Trochę koliowaty wisiorek, do kompletu z kolczykami i bransoletką :D. Niebieskie kuleczki to, rzekomo naturalny, marmur miętowy. Całość połączona w subtelny, lekko leśny wzór. A sama 'kolia' ślicznie się układa w głębokim dekolcie :D. 

TARDIS journal

TARDIS journal, wzorowany oczywiście na tym należącym do River Song z serialu Doctor Who. Zrobiony na podstawie zwykłego notesu (z czystymi kartkami i w grubej oprawie). Okładka obklejona gliną i wyżłobiona we wzór :P całość oczywiście pomalowana na kolor niebieski :D. Dzienniczek obecnie w rękach mojej przyjaciółki, czeka na wypełnienie go spoilersami :D. 

poniedziałek, 13 stycznia 2014

Koteczek

Dostałam od rodziców na święta farby olejne i w ramach pierwszej próby użycia namalowałam koteczka. Wzorowany na kici z identyfikatora, który dostałam na swoim pierwszym konwencie fantasy... Powiedzmy, że zgapiam :P ale i tak jest słodki i nawiązuje do wielu cudownych wspomnień :), więc mam nadzieję że wybaczycie.

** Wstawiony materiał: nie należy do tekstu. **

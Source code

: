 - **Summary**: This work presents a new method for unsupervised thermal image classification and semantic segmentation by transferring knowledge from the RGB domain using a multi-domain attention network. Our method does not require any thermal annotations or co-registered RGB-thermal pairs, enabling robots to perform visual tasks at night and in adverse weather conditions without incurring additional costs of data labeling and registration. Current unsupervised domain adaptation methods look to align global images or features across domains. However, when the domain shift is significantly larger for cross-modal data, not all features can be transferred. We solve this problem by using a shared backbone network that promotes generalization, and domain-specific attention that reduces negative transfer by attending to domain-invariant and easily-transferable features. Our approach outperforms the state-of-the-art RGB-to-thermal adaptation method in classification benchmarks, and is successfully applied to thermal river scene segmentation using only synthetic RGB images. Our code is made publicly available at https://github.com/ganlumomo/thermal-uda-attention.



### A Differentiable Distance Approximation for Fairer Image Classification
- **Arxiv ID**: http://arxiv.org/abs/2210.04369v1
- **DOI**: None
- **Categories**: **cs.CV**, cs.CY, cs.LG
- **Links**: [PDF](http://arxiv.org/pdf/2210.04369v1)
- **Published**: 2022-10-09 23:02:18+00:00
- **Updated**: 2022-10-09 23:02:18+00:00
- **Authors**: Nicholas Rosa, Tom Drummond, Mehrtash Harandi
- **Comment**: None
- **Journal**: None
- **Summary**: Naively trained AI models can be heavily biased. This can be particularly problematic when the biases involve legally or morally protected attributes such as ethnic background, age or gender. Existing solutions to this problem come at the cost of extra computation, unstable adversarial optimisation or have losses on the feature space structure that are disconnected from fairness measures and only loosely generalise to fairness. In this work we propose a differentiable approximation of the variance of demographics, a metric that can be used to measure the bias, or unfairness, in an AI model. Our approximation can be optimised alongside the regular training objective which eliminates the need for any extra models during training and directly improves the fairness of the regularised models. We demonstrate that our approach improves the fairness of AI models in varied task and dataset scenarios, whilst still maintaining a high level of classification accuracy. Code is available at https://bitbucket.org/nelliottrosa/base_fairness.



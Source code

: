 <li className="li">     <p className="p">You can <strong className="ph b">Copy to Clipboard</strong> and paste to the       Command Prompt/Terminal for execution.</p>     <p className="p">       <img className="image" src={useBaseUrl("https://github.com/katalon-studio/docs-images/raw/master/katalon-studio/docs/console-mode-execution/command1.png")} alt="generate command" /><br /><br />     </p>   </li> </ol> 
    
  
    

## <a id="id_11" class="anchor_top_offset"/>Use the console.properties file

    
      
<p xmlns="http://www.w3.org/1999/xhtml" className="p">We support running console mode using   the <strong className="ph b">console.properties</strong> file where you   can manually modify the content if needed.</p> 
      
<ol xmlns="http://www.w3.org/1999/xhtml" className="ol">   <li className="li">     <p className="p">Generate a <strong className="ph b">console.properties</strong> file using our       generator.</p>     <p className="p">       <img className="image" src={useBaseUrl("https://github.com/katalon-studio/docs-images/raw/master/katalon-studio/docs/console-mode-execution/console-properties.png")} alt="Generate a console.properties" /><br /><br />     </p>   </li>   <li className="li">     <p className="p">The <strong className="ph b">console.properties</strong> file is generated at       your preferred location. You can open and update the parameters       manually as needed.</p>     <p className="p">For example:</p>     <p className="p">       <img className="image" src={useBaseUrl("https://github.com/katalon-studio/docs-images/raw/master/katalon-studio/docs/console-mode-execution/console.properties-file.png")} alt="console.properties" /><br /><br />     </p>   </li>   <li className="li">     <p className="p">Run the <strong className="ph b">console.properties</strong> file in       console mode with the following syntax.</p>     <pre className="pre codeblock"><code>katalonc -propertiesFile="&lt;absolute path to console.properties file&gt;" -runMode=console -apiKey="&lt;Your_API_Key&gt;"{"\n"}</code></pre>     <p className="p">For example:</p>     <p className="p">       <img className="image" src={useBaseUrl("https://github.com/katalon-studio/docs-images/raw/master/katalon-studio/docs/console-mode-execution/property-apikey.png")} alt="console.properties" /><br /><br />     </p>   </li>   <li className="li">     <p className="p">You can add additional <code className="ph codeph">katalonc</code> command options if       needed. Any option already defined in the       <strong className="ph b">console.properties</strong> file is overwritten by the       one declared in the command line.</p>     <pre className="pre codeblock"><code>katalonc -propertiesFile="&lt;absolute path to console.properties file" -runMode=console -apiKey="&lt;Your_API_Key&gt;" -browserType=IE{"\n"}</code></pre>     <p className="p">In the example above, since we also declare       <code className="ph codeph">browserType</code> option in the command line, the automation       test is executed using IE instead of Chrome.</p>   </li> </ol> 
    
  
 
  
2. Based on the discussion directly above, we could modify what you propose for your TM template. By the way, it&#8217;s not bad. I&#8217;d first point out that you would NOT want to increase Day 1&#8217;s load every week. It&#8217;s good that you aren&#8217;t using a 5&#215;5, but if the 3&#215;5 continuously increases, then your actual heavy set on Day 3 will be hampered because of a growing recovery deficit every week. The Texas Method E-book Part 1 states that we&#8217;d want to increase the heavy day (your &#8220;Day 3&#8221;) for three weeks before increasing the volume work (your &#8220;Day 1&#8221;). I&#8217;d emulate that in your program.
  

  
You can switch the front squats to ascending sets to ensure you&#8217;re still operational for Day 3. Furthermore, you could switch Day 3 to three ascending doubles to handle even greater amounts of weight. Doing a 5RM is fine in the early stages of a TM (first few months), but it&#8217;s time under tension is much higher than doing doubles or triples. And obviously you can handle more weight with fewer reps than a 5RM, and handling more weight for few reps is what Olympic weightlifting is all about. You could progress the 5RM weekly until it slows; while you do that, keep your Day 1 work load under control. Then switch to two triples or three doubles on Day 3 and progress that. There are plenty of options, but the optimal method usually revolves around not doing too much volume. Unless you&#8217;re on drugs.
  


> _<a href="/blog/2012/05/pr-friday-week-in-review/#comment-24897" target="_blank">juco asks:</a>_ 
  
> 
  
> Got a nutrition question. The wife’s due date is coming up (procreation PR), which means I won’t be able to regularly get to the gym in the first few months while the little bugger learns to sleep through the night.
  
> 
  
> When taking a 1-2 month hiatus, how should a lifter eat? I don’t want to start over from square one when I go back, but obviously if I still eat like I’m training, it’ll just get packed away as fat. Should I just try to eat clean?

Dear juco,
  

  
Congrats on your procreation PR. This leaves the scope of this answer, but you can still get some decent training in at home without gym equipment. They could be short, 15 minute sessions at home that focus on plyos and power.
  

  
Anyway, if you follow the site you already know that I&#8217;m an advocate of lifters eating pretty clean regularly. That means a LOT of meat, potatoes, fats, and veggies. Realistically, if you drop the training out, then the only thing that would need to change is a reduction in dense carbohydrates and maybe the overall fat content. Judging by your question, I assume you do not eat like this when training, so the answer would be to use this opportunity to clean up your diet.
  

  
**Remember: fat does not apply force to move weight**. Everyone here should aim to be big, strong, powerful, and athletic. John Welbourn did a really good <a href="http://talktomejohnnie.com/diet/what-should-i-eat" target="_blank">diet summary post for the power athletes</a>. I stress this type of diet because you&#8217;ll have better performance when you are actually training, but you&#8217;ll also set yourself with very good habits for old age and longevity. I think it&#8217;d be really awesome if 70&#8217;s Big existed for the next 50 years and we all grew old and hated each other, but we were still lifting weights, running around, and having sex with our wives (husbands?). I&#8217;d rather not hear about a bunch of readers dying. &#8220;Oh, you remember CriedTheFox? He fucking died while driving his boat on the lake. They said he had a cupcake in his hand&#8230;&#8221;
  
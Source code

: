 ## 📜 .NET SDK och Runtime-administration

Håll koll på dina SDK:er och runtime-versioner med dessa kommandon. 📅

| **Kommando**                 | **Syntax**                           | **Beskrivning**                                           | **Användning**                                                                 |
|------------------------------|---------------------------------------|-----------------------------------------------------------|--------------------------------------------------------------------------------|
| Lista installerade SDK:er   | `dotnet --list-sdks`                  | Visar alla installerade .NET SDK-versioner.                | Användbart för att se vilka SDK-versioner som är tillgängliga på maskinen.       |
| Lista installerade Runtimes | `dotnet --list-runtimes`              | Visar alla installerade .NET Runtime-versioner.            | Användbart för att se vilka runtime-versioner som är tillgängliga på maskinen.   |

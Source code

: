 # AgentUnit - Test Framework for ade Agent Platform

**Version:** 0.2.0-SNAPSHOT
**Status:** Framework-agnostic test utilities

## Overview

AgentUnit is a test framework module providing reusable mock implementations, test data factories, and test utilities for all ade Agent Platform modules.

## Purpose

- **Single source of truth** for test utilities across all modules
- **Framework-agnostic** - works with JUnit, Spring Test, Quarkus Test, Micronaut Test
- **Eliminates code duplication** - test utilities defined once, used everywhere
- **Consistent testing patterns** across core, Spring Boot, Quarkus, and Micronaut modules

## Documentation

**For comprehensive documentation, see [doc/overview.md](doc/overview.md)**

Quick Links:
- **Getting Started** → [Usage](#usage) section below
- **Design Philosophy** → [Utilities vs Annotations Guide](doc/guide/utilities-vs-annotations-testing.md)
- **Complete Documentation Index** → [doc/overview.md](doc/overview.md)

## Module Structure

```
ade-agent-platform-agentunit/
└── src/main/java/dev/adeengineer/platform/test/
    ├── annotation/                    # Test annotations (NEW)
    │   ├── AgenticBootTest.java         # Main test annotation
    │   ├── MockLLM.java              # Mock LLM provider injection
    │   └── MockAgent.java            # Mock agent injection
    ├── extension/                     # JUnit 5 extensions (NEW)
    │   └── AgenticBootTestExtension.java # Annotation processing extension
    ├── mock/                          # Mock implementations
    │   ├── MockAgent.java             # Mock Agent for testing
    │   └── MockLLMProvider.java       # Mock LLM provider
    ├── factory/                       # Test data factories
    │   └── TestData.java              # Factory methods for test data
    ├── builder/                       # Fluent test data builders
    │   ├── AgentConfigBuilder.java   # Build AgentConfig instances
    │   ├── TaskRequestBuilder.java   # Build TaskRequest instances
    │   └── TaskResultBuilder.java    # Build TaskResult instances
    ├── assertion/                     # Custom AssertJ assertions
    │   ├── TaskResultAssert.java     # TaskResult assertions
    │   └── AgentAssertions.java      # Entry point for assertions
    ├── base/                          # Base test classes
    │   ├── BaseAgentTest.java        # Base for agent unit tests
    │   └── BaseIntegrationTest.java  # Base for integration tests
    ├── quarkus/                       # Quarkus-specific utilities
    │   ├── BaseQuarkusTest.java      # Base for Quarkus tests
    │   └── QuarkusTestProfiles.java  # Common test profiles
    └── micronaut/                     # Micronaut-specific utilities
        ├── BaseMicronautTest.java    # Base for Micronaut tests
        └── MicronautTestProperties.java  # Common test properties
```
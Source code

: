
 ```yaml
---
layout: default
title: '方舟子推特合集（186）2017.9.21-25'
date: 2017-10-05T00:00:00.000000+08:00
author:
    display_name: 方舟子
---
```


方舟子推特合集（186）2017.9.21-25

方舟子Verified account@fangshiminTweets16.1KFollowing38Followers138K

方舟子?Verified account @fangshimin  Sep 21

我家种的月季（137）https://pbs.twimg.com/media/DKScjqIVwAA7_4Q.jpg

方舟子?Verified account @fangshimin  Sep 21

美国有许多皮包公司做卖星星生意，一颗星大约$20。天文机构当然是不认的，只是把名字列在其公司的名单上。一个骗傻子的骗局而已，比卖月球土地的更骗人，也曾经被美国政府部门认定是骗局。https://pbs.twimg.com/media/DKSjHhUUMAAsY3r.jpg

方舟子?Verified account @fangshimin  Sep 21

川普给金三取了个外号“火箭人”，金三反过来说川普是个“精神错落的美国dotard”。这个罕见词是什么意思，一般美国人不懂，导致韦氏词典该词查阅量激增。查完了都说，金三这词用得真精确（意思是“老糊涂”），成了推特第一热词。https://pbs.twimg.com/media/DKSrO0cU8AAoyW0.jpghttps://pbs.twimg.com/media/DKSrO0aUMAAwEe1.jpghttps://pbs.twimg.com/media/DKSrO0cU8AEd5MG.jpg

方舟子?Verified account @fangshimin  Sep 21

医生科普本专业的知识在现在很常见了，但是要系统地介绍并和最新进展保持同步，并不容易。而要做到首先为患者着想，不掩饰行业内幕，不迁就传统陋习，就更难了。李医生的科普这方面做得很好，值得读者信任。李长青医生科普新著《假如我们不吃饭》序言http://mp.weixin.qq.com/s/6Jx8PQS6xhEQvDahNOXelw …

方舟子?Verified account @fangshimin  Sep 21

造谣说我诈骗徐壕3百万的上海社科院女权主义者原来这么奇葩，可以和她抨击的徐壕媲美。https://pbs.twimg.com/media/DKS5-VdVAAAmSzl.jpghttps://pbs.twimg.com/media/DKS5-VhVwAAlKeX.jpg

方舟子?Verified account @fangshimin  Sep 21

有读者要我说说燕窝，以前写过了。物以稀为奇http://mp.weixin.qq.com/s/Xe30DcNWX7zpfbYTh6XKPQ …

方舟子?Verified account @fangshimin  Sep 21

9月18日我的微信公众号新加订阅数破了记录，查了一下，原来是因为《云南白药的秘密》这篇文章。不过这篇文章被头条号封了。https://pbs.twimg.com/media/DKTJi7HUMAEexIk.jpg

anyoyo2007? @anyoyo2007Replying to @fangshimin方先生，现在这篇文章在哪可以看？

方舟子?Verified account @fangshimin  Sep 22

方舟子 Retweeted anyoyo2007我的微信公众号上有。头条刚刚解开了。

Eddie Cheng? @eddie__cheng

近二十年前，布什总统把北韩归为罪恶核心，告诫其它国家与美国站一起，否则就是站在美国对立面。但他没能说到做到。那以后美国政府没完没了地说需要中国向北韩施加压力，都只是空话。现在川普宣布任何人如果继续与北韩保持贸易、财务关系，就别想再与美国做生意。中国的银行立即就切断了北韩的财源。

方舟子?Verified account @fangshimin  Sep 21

Jakość zdjęcia przy okazji też wybaczcie :). Niestety nie powala.


piątek, 1 listopada 2013

Miodownik

Przez zamieszanie związane ze studiami (i okropny brak czasu), trochę zaniedbałam bloga. Dlatego teraz, na osłodę przepis na Miodownik :) ciasto perfekcyjne na zimę (a mrozi już całkiem, całkiem) o głębokim, korzennym smaku.



Składniki:
3 jajka
1 szklanka gęstej, kwaśnej śmietany
0.5 kg mąki
20 dag cukru
30 dag miodu (1 szklanka)
2 łyżeczki przyprawy do piernika
1 łyżeczka sody oczyszczonej

Przygotowanie:
Miód zagotować i przestudzić. Jajka utrzeć (ubić) z cukrem. Stopniowo dodawać mąkę, śmietanę i miód. Gotową masę wyłożyć na dużą blachę i piec około 1h w temperaturze 180 stopni.

wtorek, 3 września 2013

Herbacianka

A oto herbacianka, ambitnie wyklejana z gliny przez całe dwa dni :D trochę jeszcze będę musiała z farbą powalczyć no i polakierować (chyba, właściwie to sądzę, że przeżyje bez lakieru), ale jak na razie to mnie się nie chce. Wymęczyła mnie ta glina :P a jeśli ktoś chce to to nieszczęsne pudełko jest na zbyciu.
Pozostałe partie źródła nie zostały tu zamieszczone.